As an example of the use of Bayesian networks for biosurveillance, this section presents an approach to modeling and detecting non-contagious outbreak diseases, such as disease due to airborne-released anthrax. In particular, the approach models each individual in the population being monitored for an outbreak. Modeling an entire population of people in just one city-wide area leads to a Bayesian network model with millions of nodes. For example, the model reported here contains approximately 20 million nodes. Each individual in the population is represented by a 14-node subnetwork, which captures important syndromic information that is commonly available for health surveillance (such as ED chief complaints), while avoiding any information that could personally identify the individual (e.g., name, social security number, and home street address).

Given current data about individuals in the population, we use a Bayesian network to infer the posterior probabilities of outbreak diseases in the population. To provide timely detection, inference needs to be performed in real time, such that the biosurveillance system "keeps up'' with the data streaming in. Once the probability of an outbreak exceeds a particular threshold, an alert is generated by the Bayesian-network-based biosurveillance system; this alert can serve to warn public health officials.

Using such a large Bayesian network presents both modeling and inference challenges. To help make modeling more tractable in terms of computational space, we use the following approach: if some groups of people are indistinguishable, according to the data being captured, we model them with a single subpopulation subnetwork. To speed up inference, we use a method that need only update the network state based on new information about individuals in the population (such as newly available clinical information that is based on people who have recently visited EDs in seeking care).

A key contribution of this section of the chapter is the explication of assumptions and techniques that are sufficient to allow the scaling of Bayesian network modeling and inference to millions of nodes for real-time surveillance applications, thus providing a proof of concept that Bayesian networks can serve as the foundation of a system that effectively performs Bayesian biosurveillance of disease outbreaks. With this foundation in place, many extensions are possible, and we outline several of them in the final section of the chapter.

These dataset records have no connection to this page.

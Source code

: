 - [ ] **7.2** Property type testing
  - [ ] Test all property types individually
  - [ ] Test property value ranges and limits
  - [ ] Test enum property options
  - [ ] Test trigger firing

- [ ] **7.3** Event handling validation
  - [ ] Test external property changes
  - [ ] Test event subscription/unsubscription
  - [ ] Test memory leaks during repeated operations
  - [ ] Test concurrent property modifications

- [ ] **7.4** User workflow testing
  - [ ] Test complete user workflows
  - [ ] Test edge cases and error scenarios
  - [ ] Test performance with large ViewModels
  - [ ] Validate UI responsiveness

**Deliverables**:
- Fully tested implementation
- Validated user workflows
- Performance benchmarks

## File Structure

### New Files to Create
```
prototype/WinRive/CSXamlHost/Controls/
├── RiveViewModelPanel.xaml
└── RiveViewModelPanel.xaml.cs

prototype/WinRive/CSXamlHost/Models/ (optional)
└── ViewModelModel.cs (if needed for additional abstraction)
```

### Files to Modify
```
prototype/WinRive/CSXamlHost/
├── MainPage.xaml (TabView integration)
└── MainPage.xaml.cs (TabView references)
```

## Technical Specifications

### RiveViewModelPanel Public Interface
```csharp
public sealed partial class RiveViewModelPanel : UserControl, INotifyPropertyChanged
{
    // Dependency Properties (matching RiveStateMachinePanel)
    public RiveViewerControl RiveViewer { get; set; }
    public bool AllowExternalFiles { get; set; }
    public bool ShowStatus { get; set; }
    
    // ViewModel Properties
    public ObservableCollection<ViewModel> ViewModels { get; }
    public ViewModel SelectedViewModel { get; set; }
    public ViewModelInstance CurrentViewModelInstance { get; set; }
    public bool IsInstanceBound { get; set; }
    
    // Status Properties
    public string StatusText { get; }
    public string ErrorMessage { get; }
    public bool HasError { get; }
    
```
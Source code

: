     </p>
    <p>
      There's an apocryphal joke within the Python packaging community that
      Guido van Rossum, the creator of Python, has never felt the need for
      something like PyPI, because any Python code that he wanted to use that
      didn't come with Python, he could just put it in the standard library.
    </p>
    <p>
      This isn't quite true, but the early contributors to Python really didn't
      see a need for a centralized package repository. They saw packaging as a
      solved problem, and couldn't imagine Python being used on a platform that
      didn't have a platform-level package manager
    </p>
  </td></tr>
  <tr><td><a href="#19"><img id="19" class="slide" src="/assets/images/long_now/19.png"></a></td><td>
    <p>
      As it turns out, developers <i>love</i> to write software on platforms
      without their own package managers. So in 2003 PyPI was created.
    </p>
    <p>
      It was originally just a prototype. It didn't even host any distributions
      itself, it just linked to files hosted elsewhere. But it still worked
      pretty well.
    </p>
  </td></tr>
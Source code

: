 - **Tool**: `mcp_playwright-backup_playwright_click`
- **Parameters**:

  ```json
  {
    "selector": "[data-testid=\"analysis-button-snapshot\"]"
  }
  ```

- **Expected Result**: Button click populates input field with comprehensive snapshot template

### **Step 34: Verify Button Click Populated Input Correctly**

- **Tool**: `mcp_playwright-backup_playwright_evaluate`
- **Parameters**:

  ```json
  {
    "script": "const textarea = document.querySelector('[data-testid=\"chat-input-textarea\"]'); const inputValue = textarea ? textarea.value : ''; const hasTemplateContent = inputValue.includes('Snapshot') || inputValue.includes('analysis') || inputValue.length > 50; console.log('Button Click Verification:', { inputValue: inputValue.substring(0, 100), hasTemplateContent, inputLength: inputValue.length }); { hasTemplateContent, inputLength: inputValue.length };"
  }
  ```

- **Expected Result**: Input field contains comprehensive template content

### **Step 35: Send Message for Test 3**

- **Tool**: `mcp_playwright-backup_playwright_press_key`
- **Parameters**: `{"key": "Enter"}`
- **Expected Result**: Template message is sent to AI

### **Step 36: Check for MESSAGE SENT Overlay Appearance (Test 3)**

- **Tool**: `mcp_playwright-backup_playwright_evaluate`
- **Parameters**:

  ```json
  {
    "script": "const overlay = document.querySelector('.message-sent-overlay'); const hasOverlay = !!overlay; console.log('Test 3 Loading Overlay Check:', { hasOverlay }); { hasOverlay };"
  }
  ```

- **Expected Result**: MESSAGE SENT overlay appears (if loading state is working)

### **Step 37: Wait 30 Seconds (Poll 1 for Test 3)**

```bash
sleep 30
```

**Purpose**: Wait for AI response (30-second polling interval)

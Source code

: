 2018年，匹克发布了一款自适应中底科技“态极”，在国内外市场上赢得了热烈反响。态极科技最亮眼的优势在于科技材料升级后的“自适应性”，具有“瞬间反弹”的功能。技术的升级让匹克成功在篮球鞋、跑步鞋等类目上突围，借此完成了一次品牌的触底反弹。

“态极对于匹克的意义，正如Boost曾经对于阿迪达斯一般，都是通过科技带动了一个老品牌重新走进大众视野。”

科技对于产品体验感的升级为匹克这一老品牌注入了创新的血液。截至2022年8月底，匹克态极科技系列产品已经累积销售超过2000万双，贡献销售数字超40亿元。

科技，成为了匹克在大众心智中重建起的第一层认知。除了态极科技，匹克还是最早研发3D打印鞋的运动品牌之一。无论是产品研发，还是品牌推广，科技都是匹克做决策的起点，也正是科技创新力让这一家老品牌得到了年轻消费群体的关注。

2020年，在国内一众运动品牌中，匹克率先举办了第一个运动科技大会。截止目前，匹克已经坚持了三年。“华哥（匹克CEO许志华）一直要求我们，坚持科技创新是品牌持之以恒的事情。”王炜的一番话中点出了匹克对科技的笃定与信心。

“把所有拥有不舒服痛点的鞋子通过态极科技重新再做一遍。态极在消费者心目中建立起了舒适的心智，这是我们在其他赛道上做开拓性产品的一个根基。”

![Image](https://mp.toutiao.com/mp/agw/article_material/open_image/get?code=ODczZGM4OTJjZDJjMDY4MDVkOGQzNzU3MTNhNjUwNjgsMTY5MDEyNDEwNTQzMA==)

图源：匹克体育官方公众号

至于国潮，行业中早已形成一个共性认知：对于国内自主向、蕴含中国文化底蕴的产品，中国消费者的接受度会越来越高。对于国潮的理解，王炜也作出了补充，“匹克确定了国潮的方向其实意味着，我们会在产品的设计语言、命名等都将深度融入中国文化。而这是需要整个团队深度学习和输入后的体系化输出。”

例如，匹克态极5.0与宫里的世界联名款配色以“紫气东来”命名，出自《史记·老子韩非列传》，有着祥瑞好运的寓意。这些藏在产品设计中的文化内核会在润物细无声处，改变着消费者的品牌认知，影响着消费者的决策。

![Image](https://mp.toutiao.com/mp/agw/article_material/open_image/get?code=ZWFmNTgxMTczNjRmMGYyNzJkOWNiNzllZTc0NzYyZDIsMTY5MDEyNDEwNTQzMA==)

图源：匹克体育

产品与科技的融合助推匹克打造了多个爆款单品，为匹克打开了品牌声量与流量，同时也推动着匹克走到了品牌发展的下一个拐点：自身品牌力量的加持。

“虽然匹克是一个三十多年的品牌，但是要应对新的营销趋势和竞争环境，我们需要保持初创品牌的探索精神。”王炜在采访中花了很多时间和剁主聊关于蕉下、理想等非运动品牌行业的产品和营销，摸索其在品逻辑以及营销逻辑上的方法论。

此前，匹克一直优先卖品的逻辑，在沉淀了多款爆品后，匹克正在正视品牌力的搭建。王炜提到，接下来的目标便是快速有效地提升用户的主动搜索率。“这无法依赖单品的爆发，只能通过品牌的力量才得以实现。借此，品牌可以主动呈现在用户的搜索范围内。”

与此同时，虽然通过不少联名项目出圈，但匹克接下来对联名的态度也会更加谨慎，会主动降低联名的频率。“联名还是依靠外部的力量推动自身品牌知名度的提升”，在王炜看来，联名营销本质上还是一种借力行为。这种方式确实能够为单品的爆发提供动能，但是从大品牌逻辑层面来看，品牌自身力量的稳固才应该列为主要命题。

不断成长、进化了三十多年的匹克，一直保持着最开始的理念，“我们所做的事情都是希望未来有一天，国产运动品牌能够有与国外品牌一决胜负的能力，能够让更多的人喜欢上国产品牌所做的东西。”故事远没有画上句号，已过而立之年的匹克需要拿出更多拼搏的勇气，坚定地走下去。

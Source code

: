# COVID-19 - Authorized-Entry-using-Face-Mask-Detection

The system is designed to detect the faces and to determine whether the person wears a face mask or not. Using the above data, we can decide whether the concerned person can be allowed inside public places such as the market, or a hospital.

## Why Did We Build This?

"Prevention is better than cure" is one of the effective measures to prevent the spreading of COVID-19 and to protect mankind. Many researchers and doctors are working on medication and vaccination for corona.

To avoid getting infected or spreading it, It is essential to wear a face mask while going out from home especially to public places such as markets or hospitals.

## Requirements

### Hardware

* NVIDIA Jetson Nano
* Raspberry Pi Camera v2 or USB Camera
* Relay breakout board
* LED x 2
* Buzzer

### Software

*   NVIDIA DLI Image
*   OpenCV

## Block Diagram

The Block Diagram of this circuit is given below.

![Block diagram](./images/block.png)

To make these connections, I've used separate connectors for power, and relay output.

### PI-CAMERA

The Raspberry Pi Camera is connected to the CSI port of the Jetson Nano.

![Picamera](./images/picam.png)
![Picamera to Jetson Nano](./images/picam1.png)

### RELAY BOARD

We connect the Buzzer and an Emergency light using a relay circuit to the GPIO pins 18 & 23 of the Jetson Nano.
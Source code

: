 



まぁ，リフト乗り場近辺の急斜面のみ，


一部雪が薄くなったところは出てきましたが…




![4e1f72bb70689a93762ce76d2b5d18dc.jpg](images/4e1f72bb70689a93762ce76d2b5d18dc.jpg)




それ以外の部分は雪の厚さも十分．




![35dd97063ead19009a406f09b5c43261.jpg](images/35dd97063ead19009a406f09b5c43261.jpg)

In the remainder of this section, we first outline our general approach for using causal Bayesian networks to represent noncontagious diseases that can cause outbreaks of disease. Next, we introduce the specific network we have constructed to monitor for an outbreak caused by the outdoor release of anthrax spores. We then describe an experiment that involves injecting simulated cases of patients with anthrax (which were generated from a separate model) onto background data of real cases of patients who visited EDs during a period when there were no known outbreaks of disease occurring. We measure how long it takes the Bayesian network system to detect such simulated outbreaks. Finally, we discuss these results and suggest directions for future research.